Entries supplied.
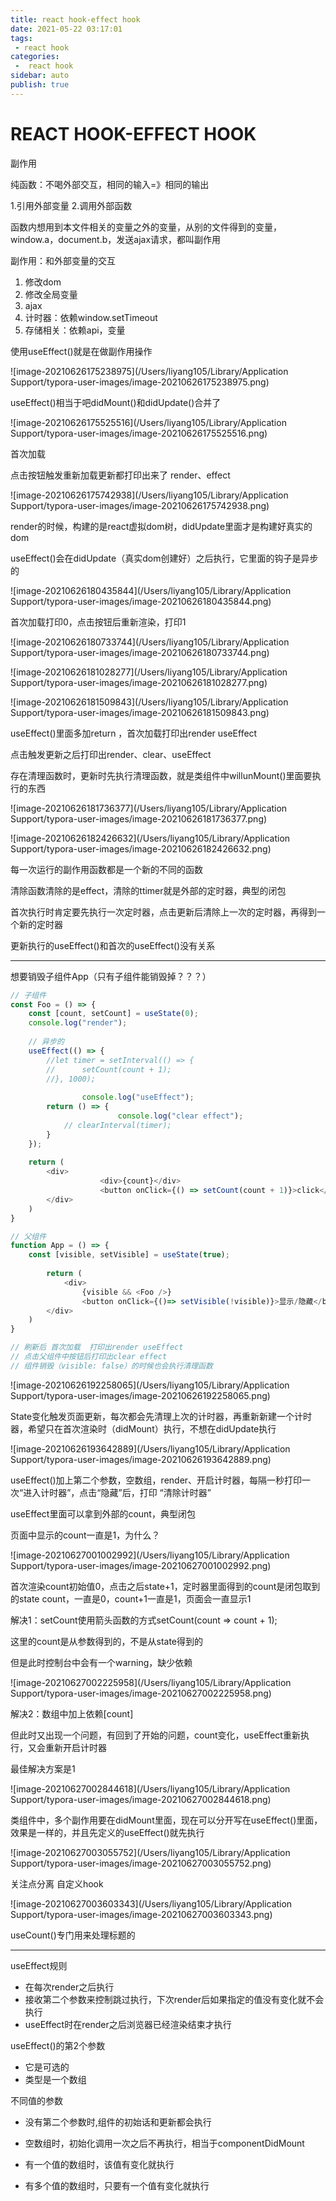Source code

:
 ```yaml
---
title: react hook-effect hook
date: 2021-05-22 03:17:01
tags:
 - react hook
categories:
 -  react hook
sidebar: auto
publish: true
---
```


# REACT HOOK-EFFECT HOOK

副作用

纯函数：不喝外部交互，相同的输入=》相同的输出

  1.引用外部变量 2.调用外部函数

函数内想用到本文件相关的变量之外的变量，从别的文件得到的变量，window.a，document.b，发送ajax请求，都叫副作用



副作用：和外部变量的交互 

1. 修改dom
2. 修改全局变量
3. ajax
4. 计时器：依赖window.setTimeout
5. 存储相关：依赖api，变量



使用useEffect()就是在做副作用操作

![image-20210626175238975](/Users/liyang105/Library/Application Support/typora-user-images/image-20210626175238975.png)

useEffect()相当于吧didMount()和didUpdate()合并了

![image-20210626175525516](/Users/liyang105/Library/Application Support/typora-user-images/image-20210626175525516.png)

首次加载

点击按钮触发重新加载更新都打印出来了 render、effect

![image-20210626175742938](/Users/liyang105/Library/Application Support/typora-user-images/image-20210626175742938.png)

render的时候，构建的是react虚拟dom树，didUpdate里面才是构建好真实的dom

useEffect()会在didUpdate（真实dom创建好）之后执行，它里面的钩子是异步的

 ![image-20210626180435844](/Users/liyang105/Library/Application Support/typora-user-images/image-20210626180435844.png)

首次加载打印0，点击按钮后重新渲染，打印1

![image-20210626180733744](/Users/liyang105/Library/Application Support/typora-user-images/image-20210626180733744.png)

![image-20210626181028277](/Users/liyang105/Library/Application Support/typora-user-images/image-20210626181028277.png)

![image-20210626181509843](/Users/liyang105/Library/Application Support/typora-user-images/image-20210626181509843.png)

useEffect()里面多加return ，首次加载打印出render useEffect

点击触发更新之后打印出render、clear、useEffect

存在清理函数时，更新时先执行清理函数，就是类组件中willunMount()里面要执行的东西

![image-20210626181736377](/Users/liyang105/Library/Application Support/typora-user-images/image-20210626181736377.png)

![image-20210626182426632](/Users/liyang105/Library/Application Support/typora-user-images/image-20210626182426632.png)

每一次运行的副作用函数都是一个新的不同的函数

清除函数清除的是effect，清除的ttimer就是外部的定时器，典型的闭包

首次执行时肯定要先执行一次定时器，点击更新后清除上一次的定时器，再得到一个新的定时器

更新执行的useEffect()和首次的useEffect()没有关系

---

想要销毁子组件App（只有子组件能销毁掉？？？）

```javascript
// 子组件
const Foo = () => {
  	const [count, setCount] = useState(0);
  	console.log("render");
  
  	// 异步的
  	useEffect(() => {
      	//let timer = setInterval(() => {
        //  	setCount(count + 1);
        //}, 1000);
      	
				console.log("useEffect");
      	return () => {
						console.log("clear effect");
          	// clearInterval(timer);
        }
    });
  
  	return (
      	<div>
      			 	<div>{count}</div>
      				<button onClick={() => setCount(count + 1)}>click</button>
      	</div>
    )
}

// 父组件
function App = () => {
  	const [visible, setVisible] = useState(true);
  
		return (
    		<div>
      			{visible && <Foo />}
      			<button onClick={()=> setVisible(!visible)}>显示/隐藏</button>
      	</div>
    )
}

// 刷新后 首次加载  打印出render useEffect
// 点击父组件中按钮后打印出clear effect
// 组件销毁（visible: false）的时候也会执行清理函数
```

![image-20210626192258065](/Users/liyang105/Library/Application Support/typora-user-images/image-20210626192258065.png)

State变化触发页面更新，每次都会先清理上次的计时器，再重新新建一个计时器，希望只在首次渲染时（didMount）执行，不想在didUpdate执行

![image-20210626193642889](/Users/liyang105/Library/Application Support/typora-user-images/image-20210626193642889.png) 

useEffect()加上第二个参数，空数组，render、开启计时器，每隔一秒打印一次“进入计时器”，点击“隐藏”后，打印 “清除计时器”

useEffect里面可以拿到外部的count，典型闭包

页面中显示的count一直是1，为什么？

![image-20210627001002992](/Users/liyang105/Library/Application Support/typora-user-images/image-20210627001002992.png)

首次渲染count初始值0，点击之后state+1，定时器里面得到的count是闭包取到的state count，一直是0，count+1一直是1，页面会一直显示1

解决1：setCount使用箭头函数的方式setCount(count => count + 1);

这里的count是从参数得到的，不是从state得到的

但是此时控制台中会有一个warning，缺少依赖



![image-20210627002225958](/Users/liyang105/Library/Application Support/typora-user-images/image-20210627002225958.png)

解决2：数组中加上依赖[count]

但此时又出现一个问题，有回到了开始的问题，count变化，useEffect重新执行，又会重新开启计时器

最佳解决方案是1

![image-20210627002844618](/Users/liyang105/Library/Application Support/typora-user-images/image-20210627002844618.png)

类组件中，多个副作用要在didMount里面，现在可以分开写在useEffect()里面，效果是一样的，并且先定义的useEffect()就先执行

![image-20210627003055752](/Users/liyang105/Library/Application Support/typora-user-images/image-20210627003055752.png)

关注点分离 自定义hook

![image-20210627003603343](/Users/liyang105/Library/Application Support/typora-user-images/image-20210627003603343.png)

useCount()专门用来处理标题的

---

useEffect规则

- 在每次render之后执行
- 接收第二个参数来控制跳过执行，下次render后如果指定的值没有变化就不会执行
- useEffect时在render之后浏览器已经渲染结束才执行

useEffect()的第2个参数

- 它是可选的
- 类型是一个数组

不同值的参数

* 没有第二个参数时,组件的初始话和更新都会执行

* 空数组时，初始化调用一次之后不再执行，相当于componentDidMount
* 有一个值的数组时，该值有变化就执行
* 有多个值的数组时，只要有一个值有变化就执行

Exercise. Wherever an image appears, omit it, and retype everything else in the entries exactly.

Solution for this task.
Source code

:
 ```yaml
---
title: react hook-effect hook
date: 2021-05-22 03:17:01
tags:
 - react hook
categories:
 -  react hook
sidebar: auto
publish: true
---
```


# REACT HOOK-EFFECT HOOK

副作用

纯函数：不喝外部交互，相同的输入=》相同的输出

  1.引用外部变量 2.调用外部函数

函数内想用到本文件相关的变量之外的变量，从别的文件得到的变量，window.a，document.b，发送ajax请求，都叫副作用



副作用：和外部变量的交互 

1. 修改dom
2. 修改全局变量
3. ajax
4. 计时器：依赖window.setTimeout
5. 存储相关：依赖api，变量



使用useEffect()就是在做副作用操作

![image-20210626175238975](/Users/liyang105/Library/Application Support/typora-user-images/image-20210626175238975.png)

useEffect()相当于吧didMount()和didUpdate()合并了

![image-20210626175525516](/Users/liyang105/Library/Application Support/typora-user-images/image-20210626175525516.png)

首次加载

点击按钮触发重新加载更新都打印出来了 render、effect

![image-20210626175742938](/Users/liyang105/Library/Application Support/typora-user-images/image-20210626175742938.png)

render的时候，构建的是react虚拟dom树，didUpdate里面才是构建好真实的dom

useEffect()会在didUpdate（真实dom创建好）之后执行，它里面的钩子是异步的

 ![image-20210626180435844](/Users/liyang105/Library/Application Support/typora-user-images/image-20210626180435844.png)

首次加载打印0，点击按钮后重新渲染，打印1

![image-20210626180733744](/Users/liyang105/Library/Application Support/typora-user-images/image-20210626180733744.png)

![image-20210626181028277](/Users/liyang105/Library/Application Support/typora-user-images/image-20210626181028277.png)

![image-20210626181509843](/Users/liyang105/Library/Application Support/typora-user-images/image-20210626181509843.png)

useEffect()里面多加return ，首次加载打印出render useEffect

点击触发更新之后打印出render、clear、useEffect

存在清理函数时，更新时先执行清理函数，就是类组件中willunMount()里面要执行的东西

![image-20210626181736377](/Users/liyang105/Library/Application Support/typora-user-images/image-20210626181736377.png)

![image-20210626182426632](/Users/liyang105/Library/Application Support/typora-user-images/image-20210626182426632.png)

每一次运行的副作用函数都是一个新的不同的函数

清除函数清除的是effect，清除的ttimer就是外部的定时器，典型的闭包

首次执行时肯定要先执行一次定时器，点击更新后清除上一次的定时器，再得到一个新的定时器

更新执行的useEffect()和首次的useEffect()没有关系

---

想要销毁子组件App（只有子组件能销毁掉？？？）

```javascript
// 子组件
const Foo = () => {
  	const [count, setCount] = useState(0);
  	console.log("render");
  
  	// 异步的
  	useEffect(() => {
      	//let timer = setInterval(() => {
        //  	setCount(count + 1);
        //}, 1000);
      	
				console.log("useEffect");
      	return () => {
						console.log("clear effect");
          	// clearInterval(timer);
        }
    });
  
  	return (
      	<div>
      			 	<div>{count}</div>
      				<button onClick={() => setCount(count + 1)}>click</button>
      	</div>
    )
}

// 父组件
function App = () => {
  	const [visible, setVisible] = useState(true);
  
		return (
    		<div>
      			{visible && <Foo />}
      			<button onClick={()=> setVisible(!visible)}>显示/隐藏</button>
      	</div>
    )
}

// 刷新后 首次加载  打印出render useEffect
// 点击父组件中按钮后打印出clear effect
// 组件销毁（visible: false）的时候也会执行清理函数
```

![image-20210626192258065](/Users/liyang105/Library/Application Support/typora-user-images/image-20210626192258065.png)

State变化触发页面更新，每次都会先清理上次的计时器，再重新新建一个计时器，希望只在首次渲染时（didMount）执行，不想在didUpdate执行

![image-20210626193642889](/Users/liyang105/Library/Application Support/typora-user-images/image-20210626193642889.png) 

useEffect()加上第二个参数，空数组，render、开启计时器，每隔一秒打印一次“进入计时器”，点击“隐藏”后，打印 “清除计时器”

useEffect里面可以拿到外部的count，典型闭包

页面中显示的count一直是1，为什么？

![image-20210627001002992](/Users/liyang105/Library/Application Support/typora-user-images/image-20210627001002992.png)

首次渲染count初始值0，点击之后state+1，定时器里面得到的count是闭包取到的state count，一直是0，count+1一直是1，页面会一直显示1

解决1：setCount使用箭头函数的方式setCount(count => count + 1);

这里的count是从参数得到的，不是从state得到的

但是此时控制台中会有一个warning，缺少依赖



![image-20210627002225958](/Users/liyang105/Library/Application Support/typora-user-images/image-20210627002225958.png)

解决2：数组中加上依赖[count]

但此时又出现一个问题，有回到了开始的问题，count变化，useEffect重新执行，又会重新开启计时器

最佳解决方案是1

![image-20210627002844618](/Users/liyang105/Library/Application Support/typora-user-images/image-20210627002844618.png)

类组件中，多个副作用要在didMount里面，现在可以分开写在useEffect()里面，效果是一样的，并且先定义的useEffect()就先执行

![image-20210627003055752](/Users/liyang105/Library/Application Support/typora-user-images/image-20210627003055752.png)

关注点分离 自定义hook

![image-20210627003603343](/Users/liyang105/Library/Application Support/typora-user-images/image-20210627003603343.png)

useCount()专门用来处理标题的

---

useEffect规则

- 在每次render之后执行
- 接收第二个参数来控制跳过执行，下次render后如果指定的值没有变化就不会执行
- useEffect时在render之后浏览器已经渲染结束才执行

useEffect()的第2个参数

- 它是可选的
- 类型是一个数组

不同值的参数

* 没有第二个参数时,组件的初始话和更新都会执行

* 空数组时，初始化调用一次之后不再执行，相当于componentDidMount
* 有一个值的数组时，该值有变化就执行
* 有多个值的数组时，只要有一个值有变化就执行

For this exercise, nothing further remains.